These different ways of living the mountains requires a change in people’s attitudes and expectations but also adaptation strategies. “Climate change will affect mountains all year round, with impacts on biodiversity, water resources, forests (and hence on forest fire risk). Thus, the transition towards a diversified use of the mountains throughout the year must be coupled with appropriate risk prevention measures and adaptation strategies,” concludes Bigano.
Putting forth solutions
Local operators also recognise this reality. “Mass ski tourism is a thing of the past and we can’t keep fooling ourselves into thinking that it will continue to be as it was,” says mountain guide and ski instructor Michele Comi, who has spent the better part of his life in the mountains, whether this be for skiing, climbing or trekking.
Comi believes that although the local economies of many mountain communities in the Alps have become reliant on skiing there are ways around this. In 2004, Comi became one of the founders of MelloBloccco, a music and climbing festival held in the majestic Val di Mello in the Italian Alps which soon gained global notoriety.
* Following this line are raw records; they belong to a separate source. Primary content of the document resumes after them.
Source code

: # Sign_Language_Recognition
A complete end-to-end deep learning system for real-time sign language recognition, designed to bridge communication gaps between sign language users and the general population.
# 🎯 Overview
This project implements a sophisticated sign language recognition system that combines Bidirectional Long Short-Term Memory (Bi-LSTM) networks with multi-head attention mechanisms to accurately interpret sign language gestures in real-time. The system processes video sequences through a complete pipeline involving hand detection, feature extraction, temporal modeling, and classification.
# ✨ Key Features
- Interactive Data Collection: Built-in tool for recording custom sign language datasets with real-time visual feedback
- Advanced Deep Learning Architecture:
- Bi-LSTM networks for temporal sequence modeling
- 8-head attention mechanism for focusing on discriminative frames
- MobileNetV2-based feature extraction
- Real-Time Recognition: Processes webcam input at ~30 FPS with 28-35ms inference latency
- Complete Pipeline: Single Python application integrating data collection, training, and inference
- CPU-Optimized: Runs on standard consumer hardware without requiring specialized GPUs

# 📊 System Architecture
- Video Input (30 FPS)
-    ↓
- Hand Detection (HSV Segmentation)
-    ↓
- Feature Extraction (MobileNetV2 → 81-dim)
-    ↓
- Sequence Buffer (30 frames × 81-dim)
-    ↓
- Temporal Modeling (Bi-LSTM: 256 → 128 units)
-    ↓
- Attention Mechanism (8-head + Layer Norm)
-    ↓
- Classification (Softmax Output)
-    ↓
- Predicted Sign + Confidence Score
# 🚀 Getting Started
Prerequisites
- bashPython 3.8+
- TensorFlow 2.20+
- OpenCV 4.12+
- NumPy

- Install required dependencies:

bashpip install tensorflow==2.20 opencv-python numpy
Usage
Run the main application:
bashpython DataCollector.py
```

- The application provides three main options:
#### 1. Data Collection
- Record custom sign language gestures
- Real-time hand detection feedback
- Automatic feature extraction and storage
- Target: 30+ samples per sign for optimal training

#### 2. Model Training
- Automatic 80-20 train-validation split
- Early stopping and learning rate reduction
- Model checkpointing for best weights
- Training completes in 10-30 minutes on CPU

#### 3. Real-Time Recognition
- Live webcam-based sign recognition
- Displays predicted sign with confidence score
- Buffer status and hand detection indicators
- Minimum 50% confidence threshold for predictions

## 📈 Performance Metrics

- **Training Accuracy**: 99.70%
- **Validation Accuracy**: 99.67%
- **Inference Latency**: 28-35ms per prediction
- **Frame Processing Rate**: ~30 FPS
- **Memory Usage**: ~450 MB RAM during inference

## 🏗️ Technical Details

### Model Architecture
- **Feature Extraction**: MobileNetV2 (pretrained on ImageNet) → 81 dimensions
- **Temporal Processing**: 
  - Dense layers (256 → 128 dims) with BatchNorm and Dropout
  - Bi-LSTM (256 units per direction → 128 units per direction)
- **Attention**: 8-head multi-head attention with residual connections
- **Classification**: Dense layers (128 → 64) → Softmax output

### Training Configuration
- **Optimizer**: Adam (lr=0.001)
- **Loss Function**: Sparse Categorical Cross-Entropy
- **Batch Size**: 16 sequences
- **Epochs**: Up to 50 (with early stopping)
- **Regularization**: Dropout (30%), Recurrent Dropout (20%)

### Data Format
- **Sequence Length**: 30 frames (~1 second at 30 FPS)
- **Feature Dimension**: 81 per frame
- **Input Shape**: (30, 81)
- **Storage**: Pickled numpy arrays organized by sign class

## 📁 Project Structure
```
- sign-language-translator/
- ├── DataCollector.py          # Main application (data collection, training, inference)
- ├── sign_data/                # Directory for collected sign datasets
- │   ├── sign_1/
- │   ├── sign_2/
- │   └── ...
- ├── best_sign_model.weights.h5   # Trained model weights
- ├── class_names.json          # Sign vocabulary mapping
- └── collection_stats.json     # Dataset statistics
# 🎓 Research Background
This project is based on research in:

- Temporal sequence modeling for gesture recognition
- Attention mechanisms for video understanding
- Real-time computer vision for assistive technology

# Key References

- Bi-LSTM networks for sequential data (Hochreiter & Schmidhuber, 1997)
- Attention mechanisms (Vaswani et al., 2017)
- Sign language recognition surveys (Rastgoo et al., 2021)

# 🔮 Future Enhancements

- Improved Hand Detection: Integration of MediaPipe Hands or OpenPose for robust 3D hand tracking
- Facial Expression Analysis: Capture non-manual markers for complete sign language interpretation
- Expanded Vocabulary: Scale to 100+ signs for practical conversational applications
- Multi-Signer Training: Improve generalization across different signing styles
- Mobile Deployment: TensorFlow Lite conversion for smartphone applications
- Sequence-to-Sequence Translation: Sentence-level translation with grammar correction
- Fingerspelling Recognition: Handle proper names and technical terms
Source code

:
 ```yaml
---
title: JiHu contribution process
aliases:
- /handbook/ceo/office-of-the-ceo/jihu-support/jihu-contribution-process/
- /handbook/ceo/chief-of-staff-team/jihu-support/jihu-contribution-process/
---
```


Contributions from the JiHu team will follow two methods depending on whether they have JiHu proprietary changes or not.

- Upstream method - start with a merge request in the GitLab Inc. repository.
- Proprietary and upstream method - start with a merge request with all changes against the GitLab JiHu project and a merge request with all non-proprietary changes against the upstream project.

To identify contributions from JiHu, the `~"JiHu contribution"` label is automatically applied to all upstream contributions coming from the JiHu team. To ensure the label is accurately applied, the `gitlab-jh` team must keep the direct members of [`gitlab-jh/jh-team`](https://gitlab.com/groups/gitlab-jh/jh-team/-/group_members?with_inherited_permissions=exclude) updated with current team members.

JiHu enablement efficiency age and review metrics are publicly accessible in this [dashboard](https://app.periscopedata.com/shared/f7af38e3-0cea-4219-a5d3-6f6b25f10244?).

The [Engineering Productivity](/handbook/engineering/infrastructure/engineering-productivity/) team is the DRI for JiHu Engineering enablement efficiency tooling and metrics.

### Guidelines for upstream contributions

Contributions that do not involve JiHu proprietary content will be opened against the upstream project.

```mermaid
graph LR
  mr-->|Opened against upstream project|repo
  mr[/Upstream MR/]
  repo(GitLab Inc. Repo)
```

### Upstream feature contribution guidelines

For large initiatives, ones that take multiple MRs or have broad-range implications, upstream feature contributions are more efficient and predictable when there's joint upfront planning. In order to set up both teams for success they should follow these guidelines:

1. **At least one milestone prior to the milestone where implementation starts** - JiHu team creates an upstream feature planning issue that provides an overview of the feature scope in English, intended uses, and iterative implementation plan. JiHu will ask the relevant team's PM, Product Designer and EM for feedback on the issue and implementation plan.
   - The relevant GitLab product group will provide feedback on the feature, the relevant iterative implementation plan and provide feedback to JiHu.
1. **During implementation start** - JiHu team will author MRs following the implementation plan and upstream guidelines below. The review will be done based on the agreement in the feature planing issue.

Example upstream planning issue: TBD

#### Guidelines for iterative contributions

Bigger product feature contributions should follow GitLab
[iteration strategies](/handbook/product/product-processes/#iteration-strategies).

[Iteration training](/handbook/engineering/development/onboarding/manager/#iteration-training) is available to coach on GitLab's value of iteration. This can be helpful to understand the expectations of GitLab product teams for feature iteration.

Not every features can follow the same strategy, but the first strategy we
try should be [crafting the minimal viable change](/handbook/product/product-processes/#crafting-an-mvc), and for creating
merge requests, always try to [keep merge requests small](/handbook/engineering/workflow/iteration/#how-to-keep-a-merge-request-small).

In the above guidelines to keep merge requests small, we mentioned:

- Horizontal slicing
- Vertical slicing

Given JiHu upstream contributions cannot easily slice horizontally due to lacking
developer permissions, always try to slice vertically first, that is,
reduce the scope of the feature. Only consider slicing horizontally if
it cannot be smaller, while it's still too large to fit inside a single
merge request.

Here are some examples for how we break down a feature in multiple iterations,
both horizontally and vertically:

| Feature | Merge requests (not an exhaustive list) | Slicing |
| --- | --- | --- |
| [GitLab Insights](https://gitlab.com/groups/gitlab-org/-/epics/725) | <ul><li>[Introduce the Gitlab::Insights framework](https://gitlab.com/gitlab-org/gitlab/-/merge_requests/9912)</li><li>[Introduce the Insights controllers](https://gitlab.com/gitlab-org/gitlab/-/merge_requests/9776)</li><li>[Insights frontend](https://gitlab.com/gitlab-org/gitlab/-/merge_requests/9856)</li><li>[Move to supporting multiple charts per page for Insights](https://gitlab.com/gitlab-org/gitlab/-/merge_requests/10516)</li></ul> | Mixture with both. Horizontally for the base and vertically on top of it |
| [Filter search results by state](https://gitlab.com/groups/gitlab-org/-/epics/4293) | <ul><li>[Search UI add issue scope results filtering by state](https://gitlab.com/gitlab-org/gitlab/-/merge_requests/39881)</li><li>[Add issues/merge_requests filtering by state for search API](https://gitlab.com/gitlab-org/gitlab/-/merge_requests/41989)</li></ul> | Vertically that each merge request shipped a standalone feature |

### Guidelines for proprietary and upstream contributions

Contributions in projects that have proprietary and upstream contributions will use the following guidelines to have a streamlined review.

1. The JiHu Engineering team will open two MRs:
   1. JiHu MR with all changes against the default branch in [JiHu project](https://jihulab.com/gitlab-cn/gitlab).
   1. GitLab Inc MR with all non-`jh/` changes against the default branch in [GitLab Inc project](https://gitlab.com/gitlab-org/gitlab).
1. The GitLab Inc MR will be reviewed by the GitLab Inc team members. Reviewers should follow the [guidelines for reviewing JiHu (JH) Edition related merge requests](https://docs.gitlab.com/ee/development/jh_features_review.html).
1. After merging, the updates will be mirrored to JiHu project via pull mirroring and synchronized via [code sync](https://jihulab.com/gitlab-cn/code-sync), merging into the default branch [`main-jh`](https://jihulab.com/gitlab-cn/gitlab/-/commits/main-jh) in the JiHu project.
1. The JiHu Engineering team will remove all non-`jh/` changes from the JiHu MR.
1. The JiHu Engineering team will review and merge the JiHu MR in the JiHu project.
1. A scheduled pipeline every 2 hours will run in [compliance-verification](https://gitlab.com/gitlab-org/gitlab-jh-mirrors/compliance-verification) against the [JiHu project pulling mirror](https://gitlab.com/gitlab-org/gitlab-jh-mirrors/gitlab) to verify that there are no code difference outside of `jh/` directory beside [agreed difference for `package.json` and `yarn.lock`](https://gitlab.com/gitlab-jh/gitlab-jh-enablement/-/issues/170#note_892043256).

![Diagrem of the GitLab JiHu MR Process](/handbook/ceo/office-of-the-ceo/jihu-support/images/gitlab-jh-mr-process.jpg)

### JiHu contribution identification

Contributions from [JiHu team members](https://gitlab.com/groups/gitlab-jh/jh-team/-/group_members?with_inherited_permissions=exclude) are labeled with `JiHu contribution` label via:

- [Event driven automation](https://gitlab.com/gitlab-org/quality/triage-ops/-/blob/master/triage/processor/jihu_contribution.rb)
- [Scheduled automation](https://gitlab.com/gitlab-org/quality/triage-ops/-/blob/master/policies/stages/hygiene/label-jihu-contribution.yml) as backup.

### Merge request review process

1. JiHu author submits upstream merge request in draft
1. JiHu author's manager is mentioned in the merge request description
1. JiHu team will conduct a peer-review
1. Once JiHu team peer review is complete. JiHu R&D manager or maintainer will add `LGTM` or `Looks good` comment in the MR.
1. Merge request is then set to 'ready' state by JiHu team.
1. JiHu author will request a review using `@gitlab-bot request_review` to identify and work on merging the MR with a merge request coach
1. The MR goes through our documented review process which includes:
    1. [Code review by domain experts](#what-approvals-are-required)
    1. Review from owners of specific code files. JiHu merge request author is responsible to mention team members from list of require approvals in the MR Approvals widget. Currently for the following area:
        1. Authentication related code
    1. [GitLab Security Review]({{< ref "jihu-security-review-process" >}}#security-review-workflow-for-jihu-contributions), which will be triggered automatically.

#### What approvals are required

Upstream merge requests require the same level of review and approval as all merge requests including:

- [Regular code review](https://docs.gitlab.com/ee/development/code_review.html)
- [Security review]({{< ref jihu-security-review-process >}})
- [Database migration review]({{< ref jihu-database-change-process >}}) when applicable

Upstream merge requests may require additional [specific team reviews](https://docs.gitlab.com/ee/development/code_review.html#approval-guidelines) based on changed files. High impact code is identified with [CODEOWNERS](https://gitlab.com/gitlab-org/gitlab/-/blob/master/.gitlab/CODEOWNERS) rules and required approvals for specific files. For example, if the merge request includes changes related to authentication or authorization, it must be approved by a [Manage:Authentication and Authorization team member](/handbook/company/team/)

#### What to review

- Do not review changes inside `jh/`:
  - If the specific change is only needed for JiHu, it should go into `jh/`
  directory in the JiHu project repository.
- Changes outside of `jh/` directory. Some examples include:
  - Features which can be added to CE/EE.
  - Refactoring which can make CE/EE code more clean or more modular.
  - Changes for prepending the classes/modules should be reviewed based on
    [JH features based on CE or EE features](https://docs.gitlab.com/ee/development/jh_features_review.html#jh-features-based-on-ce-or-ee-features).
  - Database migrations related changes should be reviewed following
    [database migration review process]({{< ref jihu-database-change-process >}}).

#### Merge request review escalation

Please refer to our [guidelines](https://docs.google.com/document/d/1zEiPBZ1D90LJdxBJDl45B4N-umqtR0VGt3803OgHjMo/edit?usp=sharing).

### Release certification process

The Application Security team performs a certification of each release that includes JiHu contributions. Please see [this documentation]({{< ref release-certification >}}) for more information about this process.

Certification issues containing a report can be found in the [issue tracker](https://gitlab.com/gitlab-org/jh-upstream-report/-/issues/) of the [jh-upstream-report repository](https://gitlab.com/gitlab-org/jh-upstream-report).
Bringing this event to a small mountain community led to the area becoming renowned around the world for climbing which in turn has led to year round tourism in an area that has traditionally relied on seasonal mass tourism.
“We need to help these mountain communities find their identity and express it in a balanced way,” continues Comi. “Although we will have increasingly less snow, we can still provide people that want to go to the mountains with meaningful experiences.”
A view that was also echoed by Rosalaura Romeo, Programme Coordinator of the Mountain Partnership Secretariat at the Food and Agricultural Association of the United Nations (FAO), in a previous piece written for Foresight, where we took an in depth look at how mountain communities can embark on a more sustainable relationship with tourism through diversification.
What is certain is that if funds continue to be allocated towards developing more and higher ski resorts then mountain areas are embarking on a losing race against the climate. In the words of renowned Italian journalist and writer Michele Serra, “If the winter disappears we can’t fool ourselves into thinking that we can engineer it.”